Wednesday, February 22, 2006

DON JOSÉ RIQUELME, UNA VIDA PLENA DE APOYO A LA JUVENTUD

La apuesta la hice con mi amigo Guillermo Cartes.

¿De qué color era la camiseta del Club Deportivo Atlético Dinsur?

Yo dije con seguridad: “igual que la de Boca Juniors, azul con amarillo”.

"No", me dijo mi amigo con acento de duda: “Estoy casi seguro que era azul con blanco”.

Ambos viajábamos en ese momento de Santiago a Penco, en el mismo bus y, por suerte, íbamos de vecinos de asiento. Fue en esa oportunidad, más afortunada aún, que me encontré en una calle de Penco precisamente con don José Riquelme (foto), fundador, presidente, entrenador, tesorero y director de Atlético Dinsur. Una ocasión extraordinaria, pensé, para resolver la apuesta. Después de muchos años, estreché su mano, y le lancé la pregunta:

¿Verdad que la camiseta del club es igual a la de Boca?
Don José Riquelme, fundador del club Atlético.

Don José sonrió, como diciendo qué mala memoria tiene usted, y me respondió. “No, es blanca con azul”.

Perdí la apuesta.

Esta es la anécdota. La pena es que me impuse que don José dejó de existir este verano después de una vida plenísima de creatividad y de acciones en favor de los jóvenes. No cultivó el alto perfil, fue siempre muy modesto, pero en Penco no hay nadie que no lo haya conocido.

Don José Riquelme fue mi vecino en calle Alcázar. Su casa era la sede de Atlético Dinsur, un club a lo grande, como él lo soñaba, puesto que consiguió matricularlo en la entonces Asociación Central de Fútbol. Era un club FIFA.

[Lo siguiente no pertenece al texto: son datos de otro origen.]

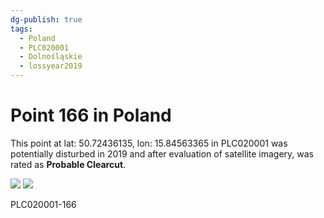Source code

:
 ```yaml
---
dg-publish: true
tags:
  - Poland
  - PLC020001
  - Dolnośląskie
  - lossyear2019
---
```


# Point 166 in Poland

This point at lat: 50.72436135, lon: 15.84563365 in PLC020001 was potentially disturbed in 2019 and after evaluation of satellite imagery, was rated as **Probable Clearcut**.

<div class='juxtapose' data-showcredits='false'>
<img src='https://baserow-backend-production20240528124524339000000001.s3.amazonaws.com/user_files/zHgUIHCGm1zn8F88FEUs0plVoRjTKJb8_770cf9487d37ba6383c7bca08a6d75155e00ac8ca5da8c16103a80e749d321ce.png' data-label='December 2008' />
<img src='https://baserow-backend-production20240528124524339000000001.s3.amazonaws.com/user_files/Rvjm0zPXSABEG7q0zuHpluu0U0CDkaK8_f781fac35d0295e3d6590e447bfea4dfd7e9fb94db6ca3e5865c125446a3e085.png' data-label='October 2021' />
</div>

PLC020001-166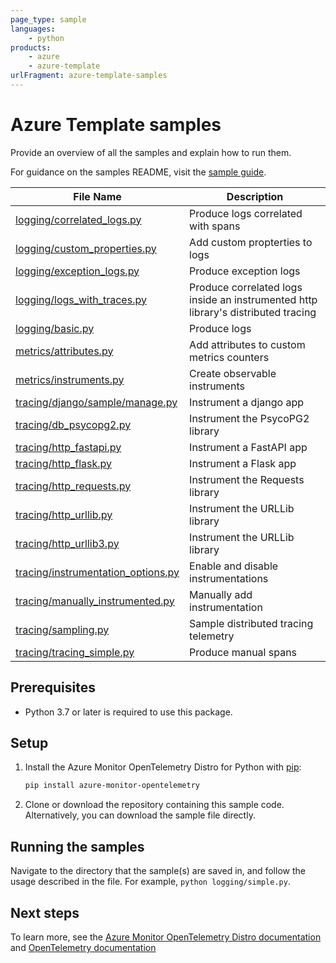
 ```yaml
---
page_type: sample
languages:
    - python
products:
    - azure
    - azure-template
urlFragment: azure-template-samples
---
```


# Azure Template samples

Provide an overview of all the samples and explain how to run them.

For guidance on the samples README, visit the [sample guide](https://github.com/Azure/azure-sdk-for-python/blob/main/doc/dev/sample_guide.md#package-sample-readme).


|**File Name**|**Description**|
|----------------|-------------|
|[logging/correlated_logs.py][correlated_logs] | Produce logs correlated with spans |
|[logging/custom_properties.py][custom_properties] | Add custom propterties to logs |
|[logging/exception_logs.py][exception_logs] | Produce exception logs |
|[logging/logs_with_traces.py][logs_with_traces] | Produce correlated logs inside an instrumented http library's distributed tracing |
|[logging/basic.py][logging_basic] | Produce logs |
|[metrics/attributes.py][attributes] | Add attributes to custom metrics counters |
|[metrics/instruments.py][instruments] | Create observable instruments |
|[tracing/django/sample/manage.py][django] | Instrument a django app |
|[tracing/db_psycopg2.py][db_psycopg2] | Instrument the PsycoPG2 library |
|[tracing/http_fastapi.py][http_fastapi] | Instrument a FastAPI app |
|[tracing/http_flask.py][http_flask] | Instrument a Flask app |
|[tracing/http_requests.py][http_requests] | Instrument the Requests library |
|[tracing/http_urllib.py][http_urllib] | Instrument the URLLib library |
|[tracing/http_urllib3.py][http_urllib3] | Instrument the URLLib library |
|[tracing/instrumentation_options.py][instrumentation_options] | Enable and disable instrumentations |
|[tracing/manually_instrumented.py][manual] | Manually add instrumentation |
|[tracing/sampling.py][sampling] | Sample distributed tracing telemetry |
|[tracing/tracing_simple.py][tracing_simple] | Produce manual spans |

## Prerequisites

* Python 3.7 or later is required to use this package.

## Setup

1. Install the Azure Monitor OpenTelemetry Distro for Python with [pip][pip]:

    ```sh
    pip install azure-monitor-opentelemetry
    ```

2. Clone or download the repository containing this sample code. Alternatively, you can download the sample file directly.

## Running the samples

 Navigate to the directory that the sample(s) are saved in, and follow the usage described in the file. For example, `python logging/simple.py`.

## Next steps

To learn more, see the [Azure Monitor OpenTelemetry Distro documentation][distro_docs] and [OpenTelemetry documentation][otel_docs]

<!-- Links -->
[distro_docs]: https://learn.microsoft.com/azure/azure-monitor/app/opentelemetry-enable?tabs=python
[otel_docs]: https://opentelemetry.io/docs/
[correlated_logs]: https://github.com/Azure/azure-sdk-for-python/tree/main/sdk/monitor/azure-monitor-opentelemetry/samples/logging/correlated_logs.py
[custom_properties]: https://github.com/Azure/azure-sdk-for-python/tree/main/sdk/monitor/azure-monitor-opentelemetry/samples/logging/custom_properties.py
[exception_logs]: https://github.com/Azure/azure-sdk-for-python/tree/main/sdk/monitor/azure-monitor-opentelemetry/samples/logging/exception_logs.py
[logs_with_traces]: https://github.com/Azure/azure-sdk-for-python/tree/main/sdk/monitor/azure-monitor-opentelemetry/samples/logging/logs_with_traces.py
[logging_basic]: https://github.com/Azure/azure-sdk-for-python/tree/main/sdk/monitor/azure-monitor-opentelemetry/samples/logging/basic.py
[attributes]: https://github.com/Azure/azure-sdk-for-python/tree/main/sdk/monitor/azure-monitor-opentelemetry/samples/metrics/attributes.py
[instruments]: https://github.com/Azure/azure-sdk-for-python/tree/main/sdk/monitor/azure-monitor-opentelemetry/samples/metrics/instruments.py
[django]: https://github.com/Azure/azure-sdk-for-python/tree/main/sdk/monitor/azure-monitor-opentelemetry/samples/tracing/django/sample/manage.py
[db_psycopg2]: https://github.com/Azure/azure-sdk-for-python/tree/main/sdk/monitor/azure-monitor-opentelemetry/samples/tracing/db_psycopg2.py
[http_fastapi]: https://github.com/Azure/azure-sdk-for-python/tree/main/sdk/monitor/azure-monitor-opentelemetry/samples/tracing/http_fastapi.py
[http_flask]: https://github.com/Azure/azure-sdk-for-python/tree/main/sdk/monitor/azure-monitor-opentelemetry/samples/tracing/http_flask.py
[http_requests]: https://github.com/Azure/azure-sdk-for-python/tree/main/sdk/monitor/azure-monitor-opentelemetry/samples/tracing/http_requests.py
[http_urllib]: https://github.com/Azure/azure-sdk-for-python/tree/main/sdk/monitor/azure-monitor-opentelemetry/samples/tracing/http_urllib.py
[http_urllib3]: https://github.com/Azure/azure-sdk-for-python/tree/main/sdk/monitor/azure-monitor-opentelemetry/samples/tracing/http_urllib3.py
[instrumentation_options]: https://github.com/Azure/azure-sdk-for-python/tree/main/sdk/monitor/azure-monitor-opentelemetry/samples/tracing/instrumentation_options.py
[manual]: https://github.com/Azure/azure-sdk-for-python/blob/main/sdk/monitor/azure-monitor-opentelemetry/samples/tracing/manually_instrumented.py
[sampling]: https://github.com/Azure/azure-sdk-for-python/tree/main/sdk/monitor/azure-monitor-opentelemetry/samples/tracing/sampling.py
[tracing_simple]: https://github.com/Azure/azure-sdk-for-python/tree/main/sdk/monitor/azure-monitor-opentelemetry/samples/tracing/simple.py
[pip]: https://pypi.org/project/pip/
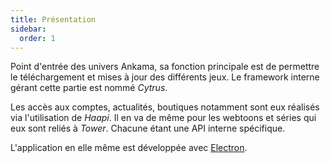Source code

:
```yaml
---
title: Présentation
sidebar:
  order: 1
---
```


Point d'entrée des univers Ankama, sa fonction principale est de permettre le téléchargement et mises à jour des différents jeux.
Le framework interne gérant cette partie est nommé *Cytrus*.

Les accès aux comptes, actualités, boutiques notamment sont eux réalisés via l'utilisation de *Haapi*.
Il en va de même pour les webtoons et séries qui eux sont reliés à *Tower*.
Chacune étant une API interne spécifique.

L'application en elle même est développée avec [Electron](https://www.electronjs.org/).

Él tenía un defecto físico que le impedía jugar a la pelota, pero se realizaba en el desempeño de sus jugadores. Yo vestí esa camiseta, en el puesto de nueve de la segunda infantil. Como el programa futbolístico del fin de semana se iniciaba con el partido de mi categoría: tenía la fortuna de ponérmela sequita y limpia. Los de la primera infantil y de la juvenil, ya no podían decir lo mismo. Él nos animaba desde el borde de la cancha y desde allí operaba los cambios.

Nuestros rivales eran Fanazola, Coquimbo Crav, Gente de Mar, etc. Atlético obtuvo varias copas, que brillaban en la ventana de la casa de don José.

Otra de sus aficiones era el dibujo. Hacía prolijos “cartoons” sobre fútbol que él publicaba en ediciones muy reducidas, para los amigos.

Era un gran organizador de eventos que creaba él mismo. Una vez cerró la calle donde vivíamos para organizar una fiesta de la primavera en el barrio con elección de reina y rey feo. Recuerdo con Nelly Martínez obtuvo el cetro entre las bellas candidatas. Después, fue un activo impulsor de murgas y disfrazados en carnavales.

Don José era hijo de refinero. Su padre se llamaba Eleuterio y su madre, la señora Icha. Quiero que este artículo sea un reconocimiento a su trabajo y su entusiasmo. Con todo lo que hizo en la vida por los jóvenes jamás recibió un peso. ¿Cómo pudo financiarlo todo? Sólo un mago como don José pudo vencer con su entusiasmo la falta de recursos.

Dos lecciones se pueden sacar de la vida ejemplar de don José. Primero, trabajar para vivir. Se desempeñaba en el economato de Fanaloza. Lo recuerdo muy serio atendiendo público detrás del mostrador, preocupado de respetar el orden de llegada de las personas. Y segunda lección, que dedicó su tiempo libre con toda el alma a realizar sus proyectos personales y sus sueños. Gracias a esa dedicación nació el Atlético Dinsur, la revista con caricaturas, los carnavales, las fiestas con elecciones de reina y lo demás.

Me gustaría que alguien en Penco rescatara el nombre de don José Riquelme y bautice una calle en su honor y en su memoria, sería lo mejor. Ese hombre simple, alegre, sencillo, pujante, de ideas realizables para mantener a los jóvenes alejados de la tentación del vicio, bien se merece un monumento.

Bravo don José, gracias por haber sido su amigo, usted permanecerá siempre en nuestra memoria.

NOTA: Un detalle muy importante me hace notar mi amigo Julio Méndez, después de leer el texto y es que cariñosamente no le decíamos don José, sino don Jose (sin tilde). Valga esta acertada observación y dejo constancia en estas líneas.